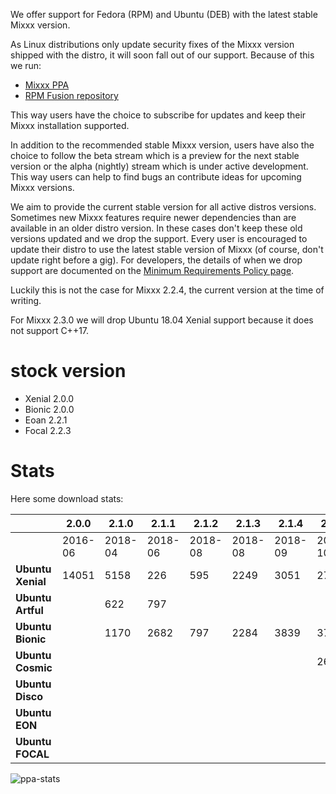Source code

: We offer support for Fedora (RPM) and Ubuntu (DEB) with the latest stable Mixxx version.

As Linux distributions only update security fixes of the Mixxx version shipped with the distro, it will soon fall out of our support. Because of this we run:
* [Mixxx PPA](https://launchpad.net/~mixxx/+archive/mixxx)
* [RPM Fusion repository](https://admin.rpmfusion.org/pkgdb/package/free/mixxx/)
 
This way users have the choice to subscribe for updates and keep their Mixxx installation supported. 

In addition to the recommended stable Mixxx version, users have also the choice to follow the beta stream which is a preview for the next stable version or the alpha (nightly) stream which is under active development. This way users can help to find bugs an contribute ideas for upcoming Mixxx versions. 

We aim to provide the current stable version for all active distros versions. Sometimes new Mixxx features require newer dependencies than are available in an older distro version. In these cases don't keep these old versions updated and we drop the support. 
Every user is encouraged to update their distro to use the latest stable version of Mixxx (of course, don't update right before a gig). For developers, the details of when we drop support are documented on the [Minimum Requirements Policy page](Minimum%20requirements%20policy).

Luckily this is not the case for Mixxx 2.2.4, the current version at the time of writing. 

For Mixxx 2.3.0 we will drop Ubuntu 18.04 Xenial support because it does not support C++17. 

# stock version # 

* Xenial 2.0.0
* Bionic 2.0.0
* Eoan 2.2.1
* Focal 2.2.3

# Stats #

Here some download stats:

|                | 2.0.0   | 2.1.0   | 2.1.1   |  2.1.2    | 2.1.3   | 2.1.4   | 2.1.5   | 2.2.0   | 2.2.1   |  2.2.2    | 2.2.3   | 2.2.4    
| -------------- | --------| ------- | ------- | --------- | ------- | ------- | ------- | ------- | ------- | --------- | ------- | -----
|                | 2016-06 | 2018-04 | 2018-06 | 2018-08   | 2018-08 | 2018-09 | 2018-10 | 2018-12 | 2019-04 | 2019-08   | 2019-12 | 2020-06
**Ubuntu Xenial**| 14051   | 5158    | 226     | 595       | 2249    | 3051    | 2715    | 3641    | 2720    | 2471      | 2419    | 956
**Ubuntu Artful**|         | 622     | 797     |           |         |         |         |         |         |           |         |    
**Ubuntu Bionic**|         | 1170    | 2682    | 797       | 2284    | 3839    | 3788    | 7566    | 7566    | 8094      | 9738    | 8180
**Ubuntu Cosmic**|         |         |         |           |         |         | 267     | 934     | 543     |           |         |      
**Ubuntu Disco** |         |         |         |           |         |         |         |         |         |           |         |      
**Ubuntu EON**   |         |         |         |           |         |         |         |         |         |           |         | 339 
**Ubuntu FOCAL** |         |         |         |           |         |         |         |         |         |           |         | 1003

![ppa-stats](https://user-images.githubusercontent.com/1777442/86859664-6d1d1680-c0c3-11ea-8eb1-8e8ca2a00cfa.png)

* * *

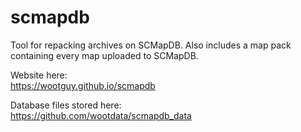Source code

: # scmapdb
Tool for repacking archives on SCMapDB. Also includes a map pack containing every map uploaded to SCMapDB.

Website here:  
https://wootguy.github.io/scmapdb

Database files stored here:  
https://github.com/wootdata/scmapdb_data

--

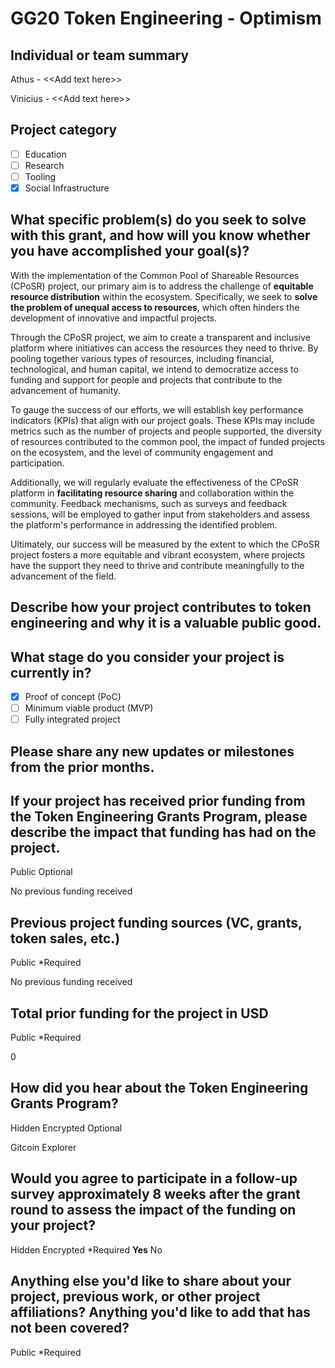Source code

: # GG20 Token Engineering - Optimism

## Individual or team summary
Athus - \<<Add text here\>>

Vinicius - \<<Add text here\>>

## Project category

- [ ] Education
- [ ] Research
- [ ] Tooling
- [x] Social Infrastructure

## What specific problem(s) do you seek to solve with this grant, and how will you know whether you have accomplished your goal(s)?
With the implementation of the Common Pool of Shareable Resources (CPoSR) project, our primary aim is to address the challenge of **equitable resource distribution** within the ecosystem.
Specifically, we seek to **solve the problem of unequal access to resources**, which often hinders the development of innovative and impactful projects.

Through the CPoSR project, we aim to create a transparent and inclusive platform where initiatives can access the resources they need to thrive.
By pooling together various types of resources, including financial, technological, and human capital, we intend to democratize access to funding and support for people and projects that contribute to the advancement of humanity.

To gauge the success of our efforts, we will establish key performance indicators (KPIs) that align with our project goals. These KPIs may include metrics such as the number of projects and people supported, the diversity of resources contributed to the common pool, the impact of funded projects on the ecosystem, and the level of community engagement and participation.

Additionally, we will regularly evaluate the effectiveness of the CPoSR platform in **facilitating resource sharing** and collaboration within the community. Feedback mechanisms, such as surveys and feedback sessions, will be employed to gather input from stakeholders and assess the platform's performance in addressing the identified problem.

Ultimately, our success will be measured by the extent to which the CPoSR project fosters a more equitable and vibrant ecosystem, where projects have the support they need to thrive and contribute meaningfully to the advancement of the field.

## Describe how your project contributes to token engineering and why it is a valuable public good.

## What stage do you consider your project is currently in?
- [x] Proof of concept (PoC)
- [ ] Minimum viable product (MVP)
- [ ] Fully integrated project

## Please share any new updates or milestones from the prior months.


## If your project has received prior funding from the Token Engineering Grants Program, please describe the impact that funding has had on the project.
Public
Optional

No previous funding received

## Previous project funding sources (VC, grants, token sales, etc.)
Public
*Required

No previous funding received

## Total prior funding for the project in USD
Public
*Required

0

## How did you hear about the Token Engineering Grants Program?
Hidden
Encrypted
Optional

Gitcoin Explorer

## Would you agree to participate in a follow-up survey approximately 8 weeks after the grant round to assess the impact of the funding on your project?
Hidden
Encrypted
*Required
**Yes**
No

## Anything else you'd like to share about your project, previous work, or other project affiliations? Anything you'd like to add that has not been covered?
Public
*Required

### Work to be completed
Lines containing the word "What": copy every one of them from the records above.

### Solution below
## What specific problem(s) do you seek to solve with this grant, and how will you know whether you have accomplished your goal(s)?
## What stage do you consider your project is currently in?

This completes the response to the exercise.